Performance Considerations

The following factors may cause variation in real performance versus benchmarks:

• Cold startup: The Lambda spends additional time on the initial invocation to decrypt and load the policy into memory. This time can vary between 400 ms and 1200 ms depending on the policy size. Once the Lambda is initialized, subsequent “warm executions” should process quickly.
• Size of policy: The size of the policy impacts cold start performance. Larger policies take more time to initialize.
• Lambda memory: AWS provides more virtual cores based on the memory configuration. The initial configuration of 1728 MB provides a good tradeoff between performance and cost with the benchmarked policy. Memory can be increased to optimize for your individual cases.
• Cluster size: Cluster size may make a significant difference depending on the workload.
• Number of security operations (protect or unprotect).
• Lambda concurrency and burst quotas: AWS limits the number of concurrent executions and how quickly lambda can scale to meet demand. This is discussed in an upcoming section of the document.
• Size of data element: Operations on larger text consume time.

Sample Benchmarks

The following benchmarks were performed against different cluster sizes. These are median times of approximately five runs each. The query unprotected six columns per row (first_name, last_name, email, postal_code, ssn, iban):

Lambda Tuning

AWS maintains quotas for Lambda concurrent execution. Two of these quotas impact concurrency and compete with other Lambdas in the same account and region:

The Concurrent executions quota cap is the maximum number of Lambda instances that can serve requests for an account and region. The default AWS quota may be inadequate based on peak concurrency based on the table in the previous section. This quota can be increased with an AWS support ticket.
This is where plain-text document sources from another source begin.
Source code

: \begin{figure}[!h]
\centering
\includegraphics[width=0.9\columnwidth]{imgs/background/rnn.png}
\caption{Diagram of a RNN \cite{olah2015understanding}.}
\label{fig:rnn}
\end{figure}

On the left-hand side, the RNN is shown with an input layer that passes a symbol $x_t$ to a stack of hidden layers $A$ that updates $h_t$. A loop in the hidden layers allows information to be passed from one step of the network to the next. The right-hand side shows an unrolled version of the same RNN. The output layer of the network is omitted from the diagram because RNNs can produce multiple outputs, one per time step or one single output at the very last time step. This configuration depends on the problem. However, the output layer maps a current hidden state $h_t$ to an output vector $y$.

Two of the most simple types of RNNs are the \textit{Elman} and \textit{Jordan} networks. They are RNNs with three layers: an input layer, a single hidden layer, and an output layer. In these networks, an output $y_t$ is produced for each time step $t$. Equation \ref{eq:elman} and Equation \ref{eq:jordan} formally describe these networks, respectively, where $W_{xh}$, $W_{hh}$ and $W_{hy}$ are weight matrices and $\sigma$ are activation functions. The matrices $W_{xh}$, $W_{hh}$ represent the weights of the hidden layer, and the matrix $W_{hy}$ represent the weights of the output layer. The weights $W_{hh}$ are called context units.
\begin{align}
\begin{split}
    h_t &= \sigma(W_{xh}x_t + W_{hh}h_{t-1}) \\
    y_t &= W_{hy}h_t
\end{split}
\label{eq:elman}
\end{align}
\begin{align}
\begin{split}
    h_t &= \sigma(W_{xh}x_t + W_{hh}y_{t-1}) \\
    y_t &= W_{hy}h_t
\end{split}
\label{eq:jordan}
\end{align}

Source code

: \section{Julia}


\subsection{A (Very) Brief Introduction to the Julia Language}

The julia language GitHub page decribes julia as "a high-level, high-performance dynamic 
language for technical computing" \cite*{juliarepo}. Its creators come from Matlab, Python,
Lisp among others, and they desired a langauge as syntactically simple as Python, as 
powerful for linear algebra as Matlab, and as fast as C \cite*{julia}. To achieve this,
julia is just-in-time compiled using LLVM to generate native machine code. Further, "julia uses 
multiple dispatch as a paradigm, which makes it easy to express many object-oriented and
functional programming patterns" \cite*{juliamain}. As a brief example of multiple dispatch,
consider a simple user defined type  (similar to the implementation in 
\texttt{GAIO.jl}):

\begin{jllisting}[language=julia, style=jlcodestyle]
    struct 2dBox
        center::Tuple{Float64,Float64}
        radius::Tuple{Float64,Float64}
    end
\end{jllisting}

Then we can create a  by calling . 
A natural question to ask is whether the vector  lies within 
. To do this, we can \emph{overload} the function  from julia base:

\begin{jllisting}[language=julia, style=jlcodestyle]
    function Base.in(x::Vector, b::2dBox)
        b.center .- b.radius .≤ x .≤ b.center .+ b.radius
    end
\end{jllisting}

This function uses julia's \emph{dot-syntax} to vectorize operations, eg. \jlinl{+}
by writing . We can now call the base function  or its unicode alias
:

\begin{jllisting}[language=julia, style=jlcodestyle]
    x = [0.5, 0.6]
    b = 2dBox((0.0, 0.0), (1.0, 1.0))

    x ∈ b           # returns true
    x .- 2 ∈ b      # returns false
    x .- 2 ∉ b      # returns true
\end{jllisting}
The Burst concurrency quota limits the rate at which Lambda will scale to accommodate demand. This quota is also per account and region. The burst quota cannot be adjusted. AWS will quickly scale until the burst limit is reached. After the burst limit is reached, functions will scale at a reduced rate per minute (e.g. 500). If no Lambda instances can serve a request, the request will fail with a 429 Too Many Requests response. Redshift will generally retry until all requests succeed but may abort if a high percentage of failed responses occur.

The burst limit is a fixed value and varies significantly by AWS region. The highest burst (3,000) is currently available in the following regions: US West (Oregon), US East (N.Virginia), and Europe (Ireland). Other regions can burst between 500 and 1,000. It is recommended to select a Redshift AWS region with the highest burst limits.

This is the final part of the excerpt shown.